Dans la même interview, Aaron Sorkin a notamment ouvertement déclaré que des éléments clefs de la vie Jobs, et notamment sa gestion de Pixar, avaient été passés sous silence parce que l’objectif n’était clairement pas de raconter purement et simplement l’histoire du créateur d’Apple.

Ces propos ont notamment fait suite à des critiques sur la véracité des événements, notamment rapportés par un journaliste spécialiste des nouvelles technologies, Daniel Ichbiah.

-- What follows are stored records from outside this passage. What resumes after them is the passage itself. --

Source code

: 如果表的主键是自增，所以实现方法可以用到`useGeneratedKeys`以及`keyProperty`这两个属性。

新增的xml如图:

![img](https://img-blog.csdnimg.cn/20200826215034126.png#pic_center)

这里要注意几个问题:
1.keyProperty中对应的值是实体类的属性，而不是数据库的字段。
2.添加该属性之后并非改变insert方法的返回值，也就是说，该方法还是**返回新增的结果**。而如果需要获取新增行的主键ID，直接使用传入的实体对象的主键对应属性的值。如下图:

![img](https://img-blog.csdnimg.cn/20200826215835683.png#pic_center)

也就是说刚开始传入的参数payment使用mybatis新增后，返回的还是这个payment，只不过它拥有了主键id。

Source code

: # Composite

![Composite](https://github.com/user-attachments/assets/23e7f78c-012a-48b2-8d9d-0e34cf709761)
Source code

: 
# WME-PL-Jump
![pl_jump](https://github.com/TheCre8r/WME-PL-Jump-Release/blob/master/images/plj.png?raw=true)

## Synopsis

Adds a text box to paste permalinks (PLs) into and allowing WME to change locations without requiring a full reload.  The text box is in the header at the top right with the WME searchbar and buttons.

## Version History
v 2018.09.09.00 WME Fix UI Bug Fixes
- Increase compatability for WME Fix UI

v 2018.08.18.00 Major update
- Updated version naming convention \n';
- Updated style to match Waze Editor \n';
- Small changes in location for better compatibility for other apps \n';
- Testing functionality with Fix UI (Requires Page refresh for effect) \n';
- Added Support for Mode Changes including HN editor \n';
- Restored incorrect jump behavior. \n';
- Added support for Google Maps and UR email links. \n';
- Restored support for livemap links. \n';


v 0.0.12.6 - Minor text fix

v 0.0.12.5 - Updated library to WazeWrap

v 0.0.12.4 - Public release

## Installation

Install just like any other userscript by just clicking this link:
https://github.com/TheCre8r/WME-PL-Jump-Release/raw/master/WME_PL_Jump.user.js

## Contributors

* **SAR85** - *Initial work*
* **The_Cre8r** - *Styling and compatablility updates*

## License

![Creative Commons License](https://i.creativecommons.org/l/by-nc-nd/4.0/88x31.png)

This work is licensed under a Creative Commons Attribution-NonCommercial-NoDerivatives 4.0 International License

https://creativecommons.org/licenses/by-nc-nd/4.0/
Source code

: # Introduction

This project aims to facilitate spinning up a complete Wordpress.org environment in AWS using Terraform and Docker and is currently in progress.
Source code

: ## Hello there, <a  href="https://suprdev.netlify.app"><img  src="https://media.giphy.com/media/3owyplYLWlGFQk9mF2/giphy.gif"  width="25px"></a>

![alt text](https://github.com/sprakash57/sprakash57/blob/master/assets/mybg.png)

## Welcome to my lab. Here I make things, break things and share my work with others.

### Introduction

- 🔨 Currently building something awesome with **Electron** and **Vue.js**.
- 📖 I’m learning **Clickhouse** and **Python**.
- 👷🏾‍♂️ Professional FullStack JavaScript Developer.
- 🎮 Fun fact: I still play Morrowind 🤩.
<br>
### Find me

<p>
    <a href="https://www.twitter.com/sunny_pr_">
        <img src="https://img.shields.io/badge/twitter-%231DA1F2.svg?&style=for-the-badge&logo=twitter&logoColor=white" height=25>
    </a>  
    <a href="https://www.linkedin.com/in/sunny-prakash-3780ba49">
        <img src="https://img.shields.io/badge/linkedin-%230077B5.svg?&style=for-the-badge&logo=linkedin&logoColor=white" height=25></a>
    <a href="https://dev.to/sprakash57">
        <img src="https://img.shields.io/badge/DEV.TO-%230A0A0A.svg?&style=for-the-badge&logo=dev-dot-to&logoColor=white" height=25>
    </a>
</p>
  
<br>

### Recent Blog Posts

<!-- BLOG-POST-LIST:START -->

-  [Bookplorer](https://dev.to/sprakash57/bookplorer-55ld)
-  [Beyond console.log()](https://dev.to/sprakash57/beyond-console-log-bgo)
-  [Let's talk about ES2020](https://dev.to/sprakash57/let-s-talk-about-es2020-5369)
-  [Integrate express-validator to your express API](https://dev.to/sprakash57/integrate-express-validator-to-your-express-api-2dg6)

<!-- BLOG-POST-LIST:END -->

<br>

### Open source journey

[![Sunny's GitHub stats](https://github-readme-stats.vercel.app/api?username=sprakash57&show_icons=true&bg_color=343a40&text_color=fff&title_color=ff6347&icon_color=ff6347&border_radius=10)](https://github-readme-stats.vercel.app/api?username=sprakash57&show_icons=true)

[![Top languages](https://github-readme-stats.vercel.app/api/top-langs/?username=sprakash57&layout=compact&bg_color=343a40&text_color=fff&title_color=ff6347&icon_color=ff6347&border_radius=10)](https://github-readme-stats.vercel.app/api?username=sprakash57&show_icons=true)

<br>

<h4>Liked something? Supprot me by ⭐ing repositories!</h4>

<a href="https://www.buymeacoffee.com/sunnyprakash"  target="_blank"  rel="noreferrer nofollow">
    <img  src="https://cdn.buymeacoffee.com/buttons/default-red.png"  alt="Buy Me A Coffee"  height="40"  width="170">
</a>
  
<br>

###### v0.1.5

Steve Jobs (Michael Fassbender) et Lisa Brennan-Jobs (Makenzie Moss) dans le film de Danny Boyle

Il a particulièrement critiqué l’apparence de Michael Fassbender en Steve Jobs notamment lors de la présentation de l‘IMac dans le dernier tiers du long-métrage. Selon lui, son apparence à ce moment-là ne correspondait pas à la réalité, tout comme le choix de mettre dans le rôle de John Sculley, l’acteur Jeff Daniels. Il critique aussi le côté virulent de Jobs envers les autres, notamment au moment de la présentation du NeXT et de sa confrontation avec John Sculley assurant qu’il était l’opposé de tout cela. Ichbiah reproche aussi que le film ait pu passer sous silence tout le pèlerinage introspectif de Steve en Inde lorsque ce dernier avait 20 ans. 

En soi, tout ce que Ichbiah reproche au film de Danny Boyle, Aaron Sorkin l’a convenablement justifié. Ce n’est pas un biopic, mais un film centré sur la présentation de ces différents produits. Sorkin a adapté ces différents moments pour que cela se tienne sur la durée d’un long-métrage, avec une cohérence scénaristique et visuelle du début à la fin. Des tensions entre Steve Jobs et John Sculley lors de la présentation du NeXT, par exemple, il y en a eu. Mais tout est évidemment un peu plus romancé pour que le film soit direct, impactant et marquant. Basé sur des témoignages, Steve Jobs n’évite pas certains écueils et quelques erreurs (notamment sur la relation entre Lisa et Steve), mais parvient malgré tout un délivrer un puissant parti-pris sur ce géant de la technologie, dont ce portrait cinématographique est d’une grande prouesse, à l’opposé d’un film à charge contre sa personne. Danny Boyle a probablement réussi son plus grand film et Aaron Sorkin, son plus grand scénario.